Records from a collection
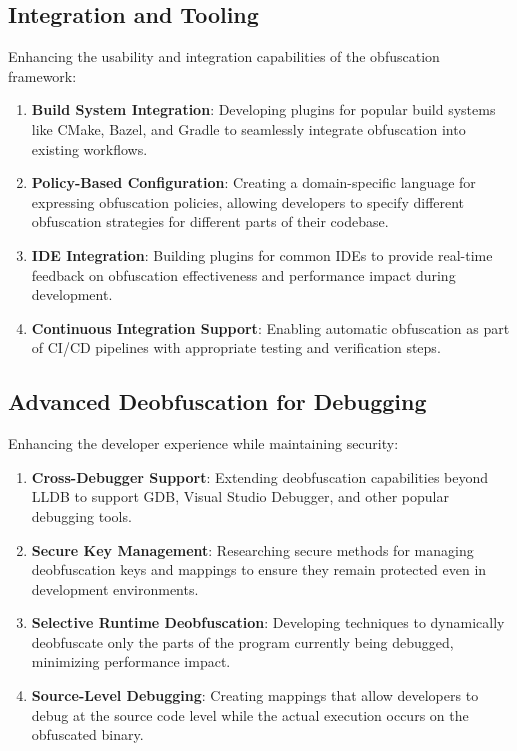 \documentclass[conference]{IEEEtran}
\begin{document}
\subsection{Integration and Tooling}

Enhancing the usability and integration capabilities of the obfuscation framework:

\begin{enumerate}
    \item \textbf{Build System Integration}: Developing plugins for popular build systems like CMake, Bazel, and Gradle to seamlessly integrate obfuscation into existing workflows.
    
    \item \textbf{Policy-Based Configuration}: Creating a domain-specific language for expressing obfuscation policies, allowing developers to specify different obfuscation strategies for different parts of their codebase.
    
    \item \textbf{IDE Integration}: Building plugins for common IDEs to provide real-time feedback on obfuscation effectiveness and performance impact during development.
    
    \item \textbf{Continuous Integration Support}: Enabling automatic obfuscation as part of CI/CD pipelines with appropriate testing and verification steps.
\end{enumerate}

\subsection{Advanced Deobfuscation for Debugging}

Enhancing the developer experience while maintaining security:

\begin{enumerate}
    \item \textbf{Cross-Debugger Support}: Extending deobfuscation capabilities beyond LLDB to support GDB, Visual Studio Debugger, and other popular debugging tools.
    
    \item \textbf{Secure Key Management}: Researching secure methods for managing deobfuscation keys and mappings to ensure they remain protected even in development environments.
    
    \item \textbf{Selective Runtime Deobfuscation}: Developing techniques to dynamically deobfuscate only the parts of the program currently being debugged, minimizing performance impact.
    
    \item \textbf{Source-Level Debugging}: Creating mappings that allow developers to debug at the source code level while the actual execution occurs on the obfuscated binary.
\end{enumerate}
\end{document}
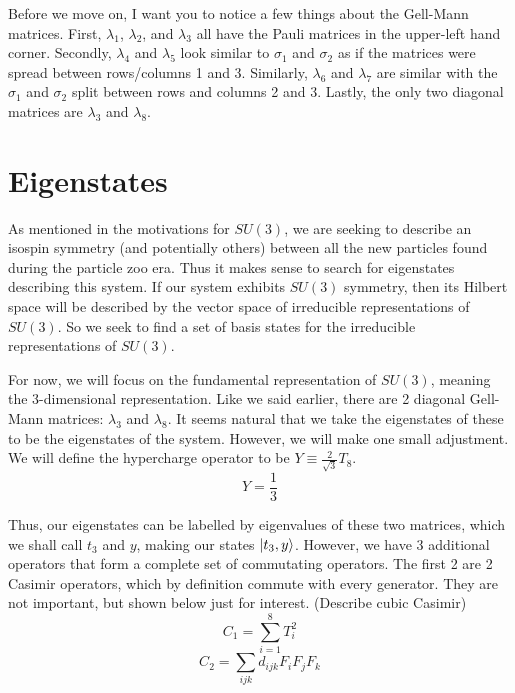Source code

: \documentclass[12pt]{article}
\newcommand{\aside}[2]{#1}
\newcommand{\link}[2]{#1}
\newcommand{\todo}[1]{(#1)}
\begin{document}
Before we move on, I want you to notice a few things about the Gell-Mann matrices. First, $\lambda_1$, $\lambda_2$, and $\lambda_3$ all have the Pauli matrices in the upper-left hand corner. Secondly, $\lambda_4$ and $\lambda_5$ look similar to $\sigma_1$ and $\sigma_2$ as if the matrices were spread between rows/columns 1 and 3. Similarly, $\lambda_6$ and $\lambda_7$ are similar with the $\sigma_1$ and $\sigma_2$ split between rows and columns 2 and 3. Lastly, the only two diagonal matrices are $\lambda_3$ and $\lambda_8$. 

\section{Eigenstates}
As mentioned in the \link{motivations for $SU(3)$}{Link}, we are seeking to describe an isospin symmetry (and potentially others) between all the new particles found during the particle zoo era. Thus it makes sense to search for eigenstates describing this system. If our system exhibits $SU(3)$ symmetry, then its Hilbert space will be described by the vector space of irreducible representations of $SU(3)$. So we seek to find a set of basis states for the irreducible representations of $SU(3)$.

For now, we will focus on the fundamental representation of $SU(3)$, meaning the \aside{3-dimensional representation}{Somewhat confusingly, $SU(3)$, while being a group of 3x3 matrices, can have representations that are described by matrices larger than 3x3. This is similar to how the $SU(2)$ group describing particle spin can have 2 dimensions (spin-\frac{1}{2}), 3-dimensions (spin-1), etc.}. Like we said earlier, there are 2 diagonal Gell-Mann matrices: $\lambda_3$ and $\lambda_8$. It seems natural that we take the eigenstates of these to be the eigenstates of the system. However, we will make one small adjustment. We will define the hypercharge operator to be $Y\equiv\frac{2}{\sqrt{3}}T_8$.
\begin{equation}
Y=\frac{1}{3}
\end{equation}

Thus, our eigenstates can be labelled by eigenvalues of these two matrices, which we shall call $t_3$ and $y$, making our states $\ket{t_3,y}$. However, we have 3 additional operators that form a complete set of commutating operators. The first 2 are 2 Casimir operators, which by definition commute with every generator. They are not important, but shown below just for interest. \todo{Describe cubic Casimir}
\begin{equation}
    C_1=\sum_{i=1}^8 T_i^2
\end{equation}
\begin{equation}
    C_2=\sum_{ijk}d_{ijk}F_i F_j F_k
\end{equation}
\end{document}
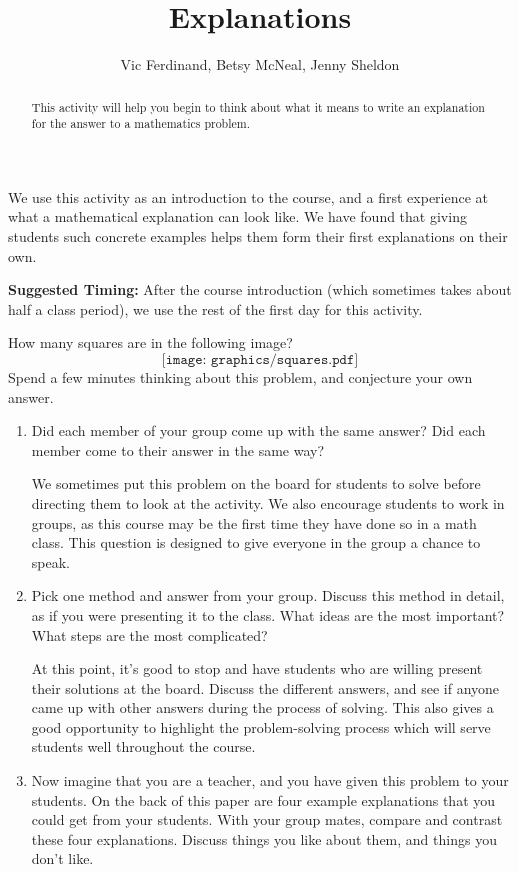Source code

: \documentclass{ximera}
\title{Explanations}
\author{Vic Ferdinand, Betsy McNeal, Jenny Sheldon}
\begin{document}
\begin{abstract} 
This activity will help you begin to think about what it means to write an explanation for the answer to a mathematics problem. 
\end{abstract}
\maketitle

\begin{instructorIntro}
We use this activity as an introduction to the course, and a first experience at what a mathematical explanation can look like.  We have found that giving students such concrete examples helps them form their first explanations on their own.

{\bf Suggested Timing:} After the course introduction (which sometimes takes about half a class period), we use the rest of the first day for this activity.

\end{instructorIntro}

 How many squares are in the following image?
\[
\texttt{[image: graphics/squares.pdf]}
\]
Spend a few minutes thinking about this problem, and conjecture your own answer.  
\begin{enumerate}
\item Did each member of your group come up with the same answer?  Did each member come to their answer in the same way?
\begin{instructorNotes}
We sometimes put this problem on the board for students to solve before directing them to look at the activity.  We also encourage students to work in groups, as this course may be the first time they have done so in a math class.  This question is designed to give everyone in the group a chance to speak.
\end{instructorNotes}


\item
Pick one method and answer from your group.  Discuss this method in detail, as if you were presenting it to the class.  What ideas are the most important?  What steps are the most complicated?

\begin{instructorNotes}
At this point, it's good to stop and have students who are willing present their solutions at the board.  Discuss the different answers, and see if anyone came up with other answers during the process of solving.  This also gives a good opportunity to highlight the problem-solving process which will serve students well throughout the course.
\end{instructorNotes}


\item Now imagine that you are a teacher, and you have given this problem to your students.  On the back of this paper are four example explanations that you could get from your students.  With your group mates, compare and contrast these four explanations.  Discuss things you like about them, and things you don't like.
\end{enumerate}
\end{document}
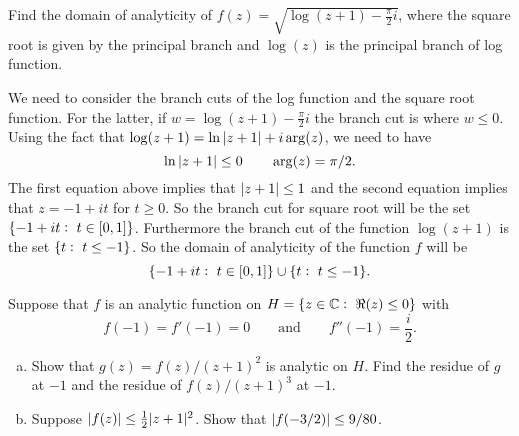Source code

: \begin{problem}
	Find the domain of analyticity of $ f(z) = \sqrt{\log(z+1) - \frac{\pi}{2}i} $, where the square root is given by the principal branch and $ \log(z) $ is the principal branch of log function.
\end{problem}
\begin{solution}
	We need to consider the branch cuts of the log function and the square root function. For the latter, if $ w = \log(z+1) - \frac{\pi}{2}i $ the branch cut is where $ w \leq 0 $. Using the fact that $ \log(z+1) = \ln|z+1| + i\arg(z) $, we need to have
	\[ \ln|z+1| \leq 0 \qquad \arg(z) = \pi/2. \]
	The first equation above implies that $ |z+1|\leq 1 $ and the second equation implies that $ z = -1 + it $ for $ t\geq 0 $. So the branch cut for square root will be the set $ \{-1+it:\ t \in [0,1] \} $. Furthermore the branch cut of the function $ \log(z+1) $ is the set $ \{t:\ t\leq -1\} $. So the domain of analyticity of the function $ f $ will be
	\[ \{-1+it:\ t \in [0,1] \} \cup \{t:\ t\leq -1\}. \]
\end{solution}

\begin{problem}
	Suppose that $ f $ is an analytic function on $ H = \set{z\in \C:\ \real(z)\leq 0} $ with
	\[ f(-1) = f'(-1) = 0 \qquad \text{and} \qquad f''(-1) = \frac{i}{2}. \]
	\begin{enumerate}[(a)]
		\item Show that $ g(z)=f(z)/(z+1)^2 $ is analytic on $ H $. Find the residue of $ g $ at $ -1 $ and the residue of $ f(z)/(z+1)^3 $ at $ -1 $.
		\item Suppose $ |f(z)|\leq \frac{1}{2}|z+1|^2 $. Show that $ |f(-3/2)|\leq 9/80 $.
	\end{enumerate}
\end{problem}

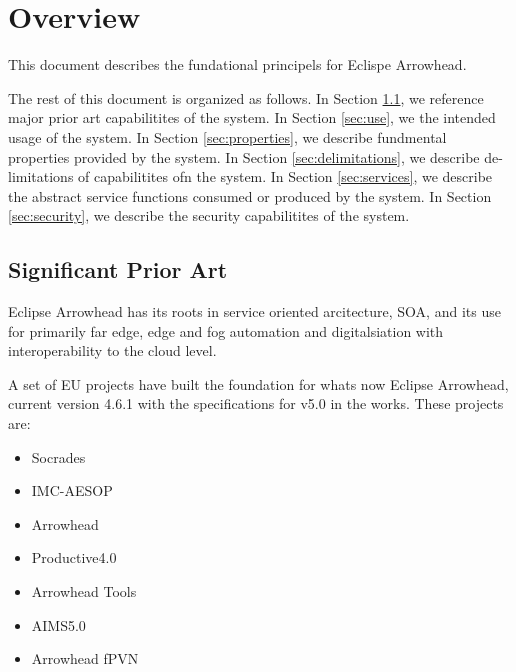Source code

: \documentclass[a4paper]{arrowhead}
\begin{document}
\section{Overview}
\label{sec:overview}
This document describes the fundational principels for Eclispe
Arrowhead. 

The rest of this document is organized as follows.
In Section \ref{sec:prior_art}, we reference major prior art capabilitites
of the system.
In Section \ref{sec:use}, we the intended usage of the system.
In Section \ref{sec:properties}, we describe fundmental properties
provided by the system.
In Section \ref{sec:delimitations}, we describe de-limitations of capabilitites
ofn the system.
In Section \ref{sec:services}, we describe the abstract service
functions consumed or produced by the system.
In Section \ref{sec:security}, we describe the security capabilitites
of the system.

\newpage

\subsection{Significant Prior Art}
\label{sec:prior_art}

Eclipse Arrowhead has its roots in service oriented arcitecture, SOA,
and its use for primarily far edge, edge and fog automation and
digitalsiation with interoperability to the cloud level.

A set of EU projects have built the foundation for whats now Eclipse
Arrowhead, current version 4.6.1 with the specifications for v5.0 in
the works. These projects are:
\begin{itemize}
\item Socrades
\item IMC-AESOP
\item Arrowhead
\item Productive4.0
\item Arrowhead Tools
\item AIMS5.0
\item Arrowhead fPVN
\end{itemize}
\end{document}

ASSIGNMENT
In the entries above, find the line containing "the obfuscated binary." and the line containing "As mentioned in"; give again exactly those two lines and every line between them, minus the pictures.

SOLUTION TO THIS PROBLEM
    \item \textbf{Source-Level Debugging}: Creating mappings that allow developers to debug at the source code level while the actual execution occurs on the obfuscated binary.
\end{enumerate}
\end{document}
Source code

: \documentclass[12pt]{article}
\newcommand{\aside}[2]{#1}
\newcommand{\link}[2]{#1}
\newcommand{\todo}[1]{(#1)}
\begin{document}
Before we move on, I want you to notice a few things about the Gell-Mann matrices. First, $\lambda_1$, $\lambda_2$, and $\lambda_3$ all have the Pauli matrices in the upper-left hand corner. Secondly, $\lambda_4$ and $\lambda_5$ look similar to $\sigma_1$ and $\sigma_2$ as if the matrices were spread between rows/columns 1 and 3. Similarly, $\lambda_6$ and $\lambda_7$ are similar with the $\sigma_1$ and $\sigma_2$ split between rows and columns 2 and 3. Lastly, the only two diagonal matrices are $\lambda_3$ and $\lambda_8$. 

\section{Eigenstates}
As mentioned in the \link{motivations for $SU(3)$}{Link}, we are seeking to describe an isospin symmetry (and potentially others) between all the new particles found during the particle zoo era. Thus it makes sense to search for eigenstates describing this system. If our system exhibits $SU(3)$ symmetry, then its Hilbert space will be described by the vector space of irreducible representations of $SU(3)$. So we seek to find a set of basis states for the irreducible representations of $SU(3)$.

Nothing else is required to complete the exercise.